• _Exercise goal_
Scan the material for the string "placed" and copy out every line in which it occurs.

• _The input_

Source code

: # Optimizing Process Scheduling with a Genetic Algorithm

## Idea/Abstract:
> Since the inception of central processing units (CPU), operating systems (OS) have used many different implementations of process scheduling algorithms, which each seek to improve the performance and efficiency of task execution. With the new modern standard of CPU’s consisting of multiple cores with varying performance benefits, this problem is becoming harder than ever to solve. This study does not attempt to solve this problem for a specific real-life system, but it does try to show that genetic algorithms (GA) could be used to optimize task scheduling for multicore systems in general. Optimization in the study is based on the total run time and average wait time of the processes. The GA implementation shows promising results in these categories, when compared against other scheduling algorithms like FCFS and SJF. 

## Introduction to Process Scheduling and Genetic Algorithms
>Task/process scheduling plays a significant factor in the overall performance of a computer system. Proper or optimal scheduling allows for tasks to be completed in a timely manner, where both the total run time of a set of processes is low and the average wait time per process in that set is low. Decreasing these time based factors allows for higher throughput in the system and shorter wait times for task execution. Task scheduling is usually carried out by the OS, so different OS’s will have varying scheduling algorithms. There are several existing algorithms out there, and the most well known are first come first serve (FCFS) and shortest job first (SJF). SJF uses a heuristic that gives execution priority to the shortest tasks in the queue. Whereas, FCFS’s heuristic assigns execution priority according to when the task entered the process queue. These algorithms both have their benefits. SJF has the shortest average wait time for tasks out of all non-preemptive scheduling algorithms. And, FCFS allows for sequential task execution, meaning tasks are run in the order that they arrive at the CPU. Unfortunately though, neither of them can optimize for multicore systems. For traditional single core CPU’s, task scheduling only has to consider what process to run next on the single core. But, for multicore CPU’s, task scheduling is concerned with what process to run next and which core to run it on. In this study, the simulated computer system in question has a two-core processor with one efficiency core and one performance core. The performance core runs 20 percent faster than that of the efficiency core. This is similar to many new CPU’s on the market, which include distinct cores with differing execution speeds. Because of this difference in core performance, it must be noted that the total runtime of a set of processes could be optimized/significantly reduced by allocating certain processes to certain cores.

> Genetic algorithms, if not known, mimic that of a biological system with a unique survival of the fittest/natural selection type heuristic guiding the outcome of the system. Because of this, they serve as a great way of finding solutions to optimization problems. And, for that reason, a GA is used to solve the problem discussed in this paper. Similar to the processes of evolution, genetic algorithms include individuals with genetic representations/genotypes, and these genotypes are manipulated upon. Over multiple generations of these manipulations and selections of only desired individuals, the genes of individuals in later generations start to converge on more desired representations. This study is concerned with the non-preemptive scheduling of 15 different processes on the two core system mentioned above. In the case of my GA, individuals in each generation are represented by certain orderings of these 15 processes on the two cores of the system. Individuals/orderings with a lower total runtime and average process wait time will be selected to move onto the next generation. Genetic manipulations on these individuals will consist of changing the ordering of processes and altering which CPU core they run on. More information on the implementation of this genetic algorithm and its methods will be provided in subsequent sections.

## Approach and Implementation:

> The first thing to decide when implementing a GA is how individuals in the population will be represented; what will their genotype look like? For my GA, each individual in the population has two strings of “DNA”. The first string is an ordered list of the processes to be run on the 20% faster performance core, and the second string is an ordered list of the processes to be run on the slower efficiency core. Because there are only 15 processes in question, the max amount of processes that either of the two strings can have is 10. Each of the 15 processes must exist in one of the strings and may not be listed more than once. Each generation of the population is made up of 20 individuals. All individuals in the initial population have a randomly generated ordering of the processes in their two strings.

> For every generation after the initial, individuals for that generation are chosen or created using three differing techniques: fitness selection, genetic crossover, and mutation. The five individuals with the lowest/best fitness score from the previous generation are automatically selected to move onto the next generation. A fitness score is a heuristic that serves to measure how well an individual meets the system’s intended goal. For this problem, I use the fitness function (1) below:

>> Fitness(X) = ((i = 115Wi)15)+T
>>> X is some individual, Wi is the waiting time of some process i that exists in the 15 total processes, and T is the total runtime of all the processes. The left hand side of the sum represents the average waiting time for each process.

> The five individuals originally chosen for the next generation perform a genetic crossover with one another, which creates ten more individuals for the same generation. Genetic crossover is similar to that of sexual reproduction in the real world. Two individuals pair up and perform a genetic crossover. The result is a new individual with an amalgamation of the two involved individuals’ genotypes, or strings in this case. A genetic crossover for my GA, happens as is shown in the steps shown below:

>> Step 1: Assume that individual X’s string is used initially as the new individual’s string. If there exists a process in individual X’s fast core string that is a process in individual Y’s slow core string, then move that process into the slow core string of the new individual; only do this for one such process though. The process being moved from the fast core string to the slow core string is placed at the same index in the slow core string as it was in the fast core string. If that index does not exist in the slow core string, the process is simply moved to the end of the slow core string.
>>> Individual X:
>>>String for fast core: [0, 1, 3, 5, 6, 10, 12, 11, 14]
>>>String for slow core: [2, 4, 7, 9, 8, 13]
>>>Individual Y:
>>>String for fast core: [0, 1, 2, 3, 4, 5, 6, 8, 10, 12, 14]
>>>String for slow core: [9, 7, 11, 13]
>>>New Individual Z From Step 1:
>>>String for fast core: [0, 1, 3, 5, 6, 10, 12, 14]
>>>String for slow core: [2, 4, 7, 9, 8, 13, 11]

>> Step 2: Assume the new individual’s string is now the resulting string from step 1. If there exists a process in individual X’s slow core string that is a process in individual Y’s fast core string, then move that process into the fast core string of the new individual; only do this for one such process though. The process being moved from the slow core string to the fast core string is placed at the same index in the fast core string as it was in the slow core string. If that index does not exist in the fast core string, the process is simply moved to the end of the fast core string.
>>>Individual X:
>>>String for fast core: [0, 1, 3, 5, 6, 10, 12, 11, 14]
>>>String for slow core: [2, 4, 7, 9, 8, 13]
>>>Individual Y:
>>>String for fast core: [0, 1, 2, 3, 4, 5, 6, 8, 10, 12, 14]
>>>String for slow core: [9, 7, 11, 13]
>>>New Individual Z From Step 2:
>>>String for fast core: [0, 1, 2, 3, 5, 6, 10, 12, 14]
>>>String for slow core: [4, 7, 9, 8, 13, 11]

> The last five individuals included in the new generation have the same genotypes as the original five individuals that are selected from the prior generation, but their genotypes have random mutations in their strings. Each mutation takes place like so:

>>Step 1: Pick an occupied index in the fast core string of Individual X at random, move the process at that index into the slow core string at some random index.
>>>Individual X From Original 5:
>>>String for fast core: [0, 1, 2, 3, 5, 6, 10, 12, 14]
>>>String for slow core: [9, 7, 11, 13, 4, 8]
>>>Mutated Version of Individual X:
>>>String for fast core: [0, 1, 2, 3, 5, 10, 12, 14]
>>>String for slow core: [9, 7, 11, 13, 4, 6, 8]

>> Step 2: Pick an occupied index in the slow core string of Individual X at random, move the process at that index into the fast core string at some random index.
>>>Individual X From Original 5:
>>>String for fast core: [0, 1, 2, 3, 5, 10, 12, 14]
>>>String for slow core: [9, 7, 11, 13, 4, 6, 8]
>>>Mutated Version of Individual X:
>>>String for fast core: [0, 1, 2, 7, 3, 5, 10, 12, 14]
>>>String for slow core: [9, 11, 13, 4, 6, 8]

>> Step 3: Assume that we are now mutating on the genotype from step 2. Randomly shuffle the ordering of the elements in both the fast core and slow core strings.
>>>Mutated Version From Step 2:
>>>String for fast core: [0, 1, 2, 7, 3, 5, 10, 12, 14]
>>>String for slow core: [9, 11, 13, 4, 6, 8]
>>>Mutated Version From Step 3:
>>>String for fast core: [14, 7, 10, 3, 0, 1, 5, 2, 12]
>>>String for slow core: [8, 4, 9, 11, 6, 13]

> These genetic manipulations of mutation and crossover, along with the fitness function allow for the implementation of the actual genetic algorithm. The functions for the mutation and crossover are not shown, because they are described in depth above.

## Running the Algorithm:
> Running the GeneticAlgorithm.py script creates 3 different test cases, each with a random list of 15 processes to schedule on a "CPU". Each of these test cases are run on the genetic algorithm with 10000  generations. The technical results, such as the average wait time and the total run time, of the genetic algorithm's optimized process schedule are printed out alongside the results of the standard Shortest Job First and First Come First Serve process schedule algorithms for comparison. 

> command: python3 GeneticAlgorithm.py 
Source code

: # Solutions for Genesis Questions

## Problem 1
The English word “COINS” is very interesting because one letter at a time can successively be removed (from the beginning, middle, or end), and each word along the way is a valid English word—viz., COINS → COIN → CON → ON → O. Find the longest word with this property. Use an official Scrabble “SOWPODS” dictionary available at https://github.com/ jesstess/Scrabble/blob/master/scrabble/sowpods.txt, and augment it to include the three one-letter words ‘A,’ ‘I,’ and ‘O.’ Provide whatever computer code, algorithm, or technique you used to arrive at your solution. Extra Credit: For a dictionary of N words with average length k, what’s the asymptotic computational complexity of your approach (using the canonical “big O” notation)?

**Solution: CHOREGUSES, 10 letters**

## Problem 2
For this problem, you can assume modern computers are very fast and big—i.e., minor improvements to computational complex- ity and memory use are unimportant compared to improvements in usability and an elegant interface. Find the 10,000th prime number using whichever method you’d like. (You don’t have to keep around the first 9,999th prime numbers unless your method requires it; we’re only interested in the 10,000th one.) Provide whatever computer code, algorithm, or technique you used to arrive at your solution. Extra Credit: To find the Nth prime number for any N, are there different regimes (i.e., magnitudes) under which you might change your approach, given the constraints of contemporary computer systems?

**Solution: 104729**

• _Written answer_
>> Step 1: Assume that individual X’s string is used initially as the new individual’s string. If there exists a process in individual X’s fast core string that is a process in individual Y’s slow core string, then move that process into the slow core string of the new individual; only do this for one such process though. The process being moved from the fast core string to the slow core string is placed at the same index in the slow core string as it was in the fast core string. If that index does not exist in the slow core string, the process is simply moved to the end of the slow core string.
>> Step 2: Assume the new individual’s string is now the resulting string from step 1. If there exists a process in individual X’s slow core string that is a process in individual Y’s fast core string, then move that process into the fast core string of the new individual; only do this for one such process though. The process being moved from the slow core string to the fast core string is placed at the same index in the fast core string as it was in the slow core string. If that index does not exist in the fast core string, the process is simply moved to the end of the fast core string.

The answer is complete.